Considering Risk Factors for Each Illness
People who are overweight or obese are at a significantly higher risk for developing both sleep apnea and diabetes. People who are inactive, overweight, and choose foods that are high in sugar can disrupt the body’s ability to properly regulate blood sugar levels, which can lead to diabetes. When fat deposits build around the neck, chest, and stomach, this can restrict airways and lead to sleep apnea.
People who suffer from heart disease are also at a greater risk for developing sleep apnea. Heart disease is a somewhat common complication that can arise due to type two diabetes. Additionally, people who suffer from high blood pressure are at a higher risk for developing both sleep apnea and diabetes.
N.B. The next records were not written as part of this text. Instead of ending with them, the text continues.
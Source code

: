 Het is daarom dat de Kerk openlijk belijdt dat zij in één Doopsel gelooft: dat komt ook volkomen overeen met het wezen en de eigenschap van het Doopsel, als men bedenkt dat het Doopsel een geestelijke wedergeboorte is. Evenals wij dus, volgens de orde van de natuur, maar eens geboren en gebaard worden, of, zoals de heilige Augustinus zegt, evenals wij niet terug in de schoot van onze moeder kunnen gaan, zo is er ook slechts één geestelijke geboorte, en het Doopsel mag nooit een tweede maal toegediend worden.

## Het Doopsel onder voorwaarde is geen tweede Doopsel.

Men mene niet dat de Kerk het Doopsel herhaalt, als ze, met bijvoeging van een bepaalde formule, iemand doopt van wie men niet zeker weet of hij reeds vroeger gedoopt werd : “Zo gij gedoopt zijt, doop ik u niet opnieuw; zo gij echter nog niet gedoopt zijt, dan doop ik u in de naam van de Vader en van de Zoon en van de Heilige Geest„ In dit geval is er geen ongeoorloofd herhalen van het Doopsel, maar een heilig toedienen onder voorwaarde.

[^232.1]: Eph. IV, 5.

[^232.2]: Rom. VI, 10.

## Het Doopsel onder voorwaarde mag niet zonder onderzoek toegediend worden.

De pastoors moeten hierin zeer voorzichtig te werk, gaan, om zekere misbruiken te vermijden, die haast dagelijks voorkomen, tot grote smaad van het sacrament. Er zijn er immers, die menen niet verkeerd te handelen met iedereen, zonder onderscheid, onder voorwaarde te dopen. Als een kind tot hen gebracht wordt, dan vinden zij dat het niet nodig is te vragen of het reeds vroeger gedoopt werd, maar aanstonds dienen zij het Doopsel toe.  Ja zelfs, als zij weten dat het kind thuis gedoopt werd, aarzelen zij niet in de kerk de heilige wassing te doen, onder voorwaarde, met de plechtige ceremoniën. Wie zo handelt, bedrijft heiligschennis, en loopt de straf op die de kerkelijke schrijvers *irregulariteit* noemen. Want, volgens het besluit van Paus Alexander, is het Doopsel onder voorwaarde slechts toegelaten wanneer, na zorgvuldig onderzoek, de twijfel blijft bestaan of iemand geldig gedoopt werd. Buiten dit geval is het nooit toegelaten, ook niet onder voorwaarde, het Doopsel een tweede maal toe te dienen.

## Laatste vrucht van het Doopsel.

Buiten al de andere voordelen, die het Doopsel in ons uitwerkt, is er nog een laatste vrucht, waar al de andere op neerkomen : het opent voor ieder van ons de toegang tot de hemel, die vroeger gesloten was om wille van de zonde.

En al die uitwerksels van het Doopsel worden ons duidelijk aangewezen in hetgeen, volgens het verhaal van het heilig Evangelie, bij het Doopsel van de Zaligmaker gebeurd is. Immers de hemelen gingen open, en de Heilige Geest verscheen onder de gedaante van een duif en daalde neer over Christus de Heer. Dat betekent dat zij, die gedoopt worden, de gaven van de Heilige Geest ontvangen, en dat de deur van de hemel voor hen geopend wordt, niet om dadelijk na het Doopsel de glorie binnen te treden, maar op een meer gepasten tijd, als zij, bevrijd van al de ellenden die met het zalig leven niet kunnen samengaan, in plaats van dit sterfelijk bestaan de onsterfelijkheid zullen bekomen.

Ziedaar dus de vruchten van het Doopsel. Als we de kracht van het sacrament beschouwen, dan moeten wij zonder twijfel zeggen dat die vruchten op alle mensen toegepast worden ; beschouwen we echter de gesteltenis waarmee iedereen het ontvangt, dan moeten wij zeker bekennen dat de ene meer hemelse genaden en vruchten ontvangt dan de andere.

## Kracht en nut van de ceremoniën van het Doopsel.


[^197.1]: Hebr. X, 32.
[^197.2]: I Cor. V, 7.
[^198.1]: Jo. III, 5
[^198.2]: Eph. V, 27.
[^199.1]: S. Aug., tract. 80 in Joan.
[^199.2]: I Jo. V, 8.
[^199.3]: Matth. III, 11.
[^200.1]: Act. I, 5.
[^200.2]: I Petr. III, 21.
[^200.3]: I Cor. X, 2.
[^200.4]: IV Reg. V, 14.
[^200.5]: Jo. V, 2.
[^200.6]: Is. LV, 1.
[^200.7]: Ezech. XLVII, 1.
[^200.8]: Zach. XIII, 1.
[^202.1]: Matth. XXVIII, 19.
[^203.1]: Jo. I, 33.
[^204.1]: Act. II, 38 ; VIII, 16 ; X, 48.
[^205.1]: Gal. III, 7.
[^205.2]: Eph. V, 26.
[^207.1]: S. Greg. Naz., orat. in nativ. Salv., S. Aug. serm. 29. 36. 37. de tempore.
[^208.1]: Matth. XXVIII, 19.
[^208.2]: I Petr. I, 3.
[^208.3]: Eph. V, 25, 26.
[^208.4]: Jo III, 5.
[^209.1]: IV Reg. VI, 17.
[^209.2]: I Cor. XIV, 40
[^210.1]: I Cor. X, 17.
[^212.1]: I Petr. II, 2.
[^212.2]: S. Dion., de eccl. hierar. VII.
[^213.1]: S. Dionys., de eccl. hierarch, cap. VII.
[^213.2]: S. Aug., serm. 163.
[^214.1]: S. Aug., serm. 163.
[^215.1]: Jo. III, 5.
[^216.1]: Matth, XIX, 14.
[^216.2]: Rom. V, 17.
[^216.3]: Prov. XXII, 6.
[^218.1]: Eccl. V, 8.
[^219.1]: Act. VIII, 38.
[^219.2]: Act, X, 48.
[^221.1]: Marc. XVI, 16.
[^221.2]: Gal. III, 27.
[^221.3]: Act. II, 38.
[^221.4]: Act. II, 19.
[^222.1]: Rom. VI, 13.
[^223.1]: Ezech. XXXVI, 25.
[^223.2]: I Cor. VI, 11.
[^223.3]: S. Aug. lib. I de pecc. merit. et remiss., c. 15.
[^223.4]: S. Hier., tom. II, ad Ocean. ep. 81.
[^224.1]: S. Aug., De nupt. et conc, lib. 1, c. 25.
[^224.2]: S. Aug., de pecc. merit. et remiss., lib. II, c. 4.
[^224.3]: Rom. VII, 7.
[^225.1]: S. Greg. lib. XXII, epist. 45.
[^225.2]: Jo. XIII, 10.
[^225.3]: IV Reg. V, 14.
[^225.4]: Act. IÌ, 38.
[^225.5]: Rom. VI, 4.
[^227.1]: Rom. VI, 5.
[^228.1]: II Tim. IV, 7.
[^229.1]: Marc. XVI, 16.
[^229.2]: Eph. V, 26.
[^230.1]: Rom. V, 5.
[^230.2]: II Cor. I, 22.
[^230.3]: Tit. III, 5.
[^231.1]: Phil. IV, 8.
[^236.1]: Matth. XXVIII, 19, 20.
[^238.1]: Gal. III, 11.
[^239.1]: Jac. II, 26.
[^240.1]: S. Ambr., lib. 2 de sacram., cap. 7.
What Does This Information Mean?
As you can see, it is difficult to say that diabetes causes sleep apnea or vice versa. However, there is evidence to suggest that individuals at a high risk for one disease are also vulnerable for developing the other. This is why the initial mode of treatment for each condition is a change in lifestyle. Before trying any more invasive treatments for sleep apnea, physicians will first suggest that patients change their diet to lose excess weight, stop drinking and/or smoking, and get more exercise, if these factors are likely contributing to the apnea. By taking steps to address or prevent sleep apnea, individuals can also reduce their risk of developing diabetes and ultimately improve their overall quality of life.